Tick son vidayı dikkatle deliğe oturtup tornavidayı yavaşça döndürdü. Vücudundaki tüm su ter olup alnında birikmişti sanki. Bütün günü makinaları yağlayarak geçirdikten sonra tam uyuması gerekirken gizli gizli çalışmaya devam etmekten gözlerinin içi acıyordu. Yine de... Titreyen parmaklarının bu kusursuz işçiliği bozmasına izin veremeyeceğinden son bir ince dokunuş için nefesini tuttu ve masa lambasının cılız ışığına doğru biraz daha eğildi.
Bir tur, iki tur, üç tur... Dön, dön, dön... Ve klik!
Metal parça iyice sıkıştığında mekanik elin son parmağı da yerine takılmış bulunuyordu. Birkaç metre karelik odası el verdiğince geri çekilip şaheserine baktı Tick gururla. Aylardır biriktirdiği çöpler sonunda yepyeni bir uzva dönüşmüştü onun maharetli parmakları arasında. Tamamen hurdalardan yapılmış olabilirdi bu metal el, ama beş yıl önce kolunu kaybettiğinde usta Mo'nun onun için yarattığı uzvundan çok daha işlevsel -ve katbekat havalı- olduğu inkar edilemezdi.
Paslanmış eski elinden bir an önce kurtulup yeni eserini taşımak için can atıyordu Tick. Ama bunu önce ustası, sonra da Kollara açıklamasının hiçbir yolu olmadığının farkındaydı. Fabrika'da ekmekten ve sudan bile daha değerli bir şey varsa o da metal parçalardı şüphesiz ve sıradan bir makinist çırağının kendine yepyeni bir el yaptığı ortaya çıkarsa Tick'in kolundan çok daha fazlasını kaybedeceğine şüphe yoktu. Fabrika yarım kalmış insanlarla doluydu ne de olsa. Akciğeri değişmemiş kimseyi tanımıyordu mesela Tick. Pek çok insanın uzuvlarından birkaçı eksik, gözleri mekanik, iç organları vidalarla doluydu.
Tam da bu yüzden lambanın cızırtılı ışığında parlayan eserine son bir kez baktı ve onu iç çekerek ahşap bir kutuya yerleştirip yatağın altındaki gölgelere teslim etti. Ancak sığdığı sert yatağına girip en azından birkaç saat uyumaya hazırdı artık. Fakat tam o an koridordan gelen sesle yerinden sıçradı. Hemen ardından sonuna kadar açılmış kapının eşiğinde üzerine ters geçirdiği yeleğiyle usta Mo duruyordu.
"Alet çantanı al Tick." dedi yaşlı adam. "Ulu UU'yu uyandıracağız!"
Ha? Tick afallamıştı. "Ama Kollar Birliği'ne daha üç hafta..."
"Hemen Tick!" diye böldü usta. Tick adamın her daim kaygıyla bakan gözlerinde bugün bambaşka bir korkunun gölgesini görebiliyordu. Aceleyle tulumunu altına geçirdi ve çantasını kaptığı gibi ustanın peşinden koridora fırladı.
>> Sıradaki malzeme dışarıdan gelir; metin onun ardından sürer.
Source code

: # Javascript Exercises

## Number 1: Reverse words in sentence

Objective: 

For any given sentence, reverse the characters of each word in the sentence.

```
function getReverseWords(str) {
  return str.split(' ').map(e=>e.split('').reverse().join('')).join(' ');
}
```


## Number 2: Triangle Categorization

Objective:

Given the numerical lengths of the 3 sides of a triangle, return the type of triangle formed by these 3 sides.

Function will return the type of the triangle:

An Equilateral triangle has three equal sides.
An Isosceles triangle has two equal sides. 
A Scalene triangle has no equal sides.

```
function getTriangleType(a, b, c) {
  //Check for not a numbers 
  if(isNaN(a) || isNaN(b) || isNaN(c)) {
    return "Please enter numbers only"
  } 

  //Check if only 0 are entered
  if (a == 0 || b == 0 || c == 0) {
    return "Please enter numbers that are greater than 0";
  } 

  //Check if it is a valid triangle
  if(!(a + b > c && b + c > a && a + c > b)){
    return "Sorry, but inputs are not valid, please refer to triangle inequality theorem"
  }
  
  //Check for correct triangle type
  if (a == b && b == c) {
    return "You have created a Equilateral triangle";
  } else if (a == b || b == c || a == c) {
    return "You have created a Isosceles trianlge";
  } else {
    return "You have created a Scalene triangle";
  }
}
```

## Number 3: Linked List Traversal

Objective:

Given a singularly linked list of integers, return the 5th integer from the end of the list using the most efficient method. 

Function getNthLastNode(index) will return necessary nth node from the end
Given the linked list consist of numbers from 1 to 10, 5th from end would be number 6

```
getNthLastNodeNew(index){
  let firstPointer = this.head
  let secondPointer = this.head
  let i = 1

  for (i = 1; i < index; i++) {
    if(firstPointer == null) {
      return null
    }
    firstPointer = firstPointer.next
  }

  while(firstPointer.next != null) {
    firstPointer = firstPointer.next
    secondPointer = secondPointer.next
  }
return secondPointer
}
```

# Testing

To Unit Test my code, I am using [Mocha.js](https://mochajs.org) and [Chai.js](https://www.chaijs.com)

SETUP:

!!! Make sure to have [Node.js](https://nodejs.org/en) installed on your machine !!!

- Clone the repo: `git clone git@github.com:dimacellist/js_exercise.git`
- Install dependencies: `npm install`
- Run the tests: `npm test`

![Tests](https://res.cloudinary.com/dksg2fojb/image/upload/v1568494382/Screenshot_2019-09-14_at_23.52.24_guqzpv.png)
O gün de diğer her sabah ve akşam olduğu gibi durmaksızın çalışan makinaların vızıltısıyla titriyordu zemin. Nükleer savaşlar yeryüzünü yok ettikten sonra geride kalan şanslı bir avuç insan tarafından kurulmuştu Fabrika. Hurda duvarlar yıllar içinde genişler, makinaların sayısı artar, yokluktan yepyeni bir sistem doğarken insanlar bu yer altı mezarında yaşamanın yeni bir yolunu bulmuştu.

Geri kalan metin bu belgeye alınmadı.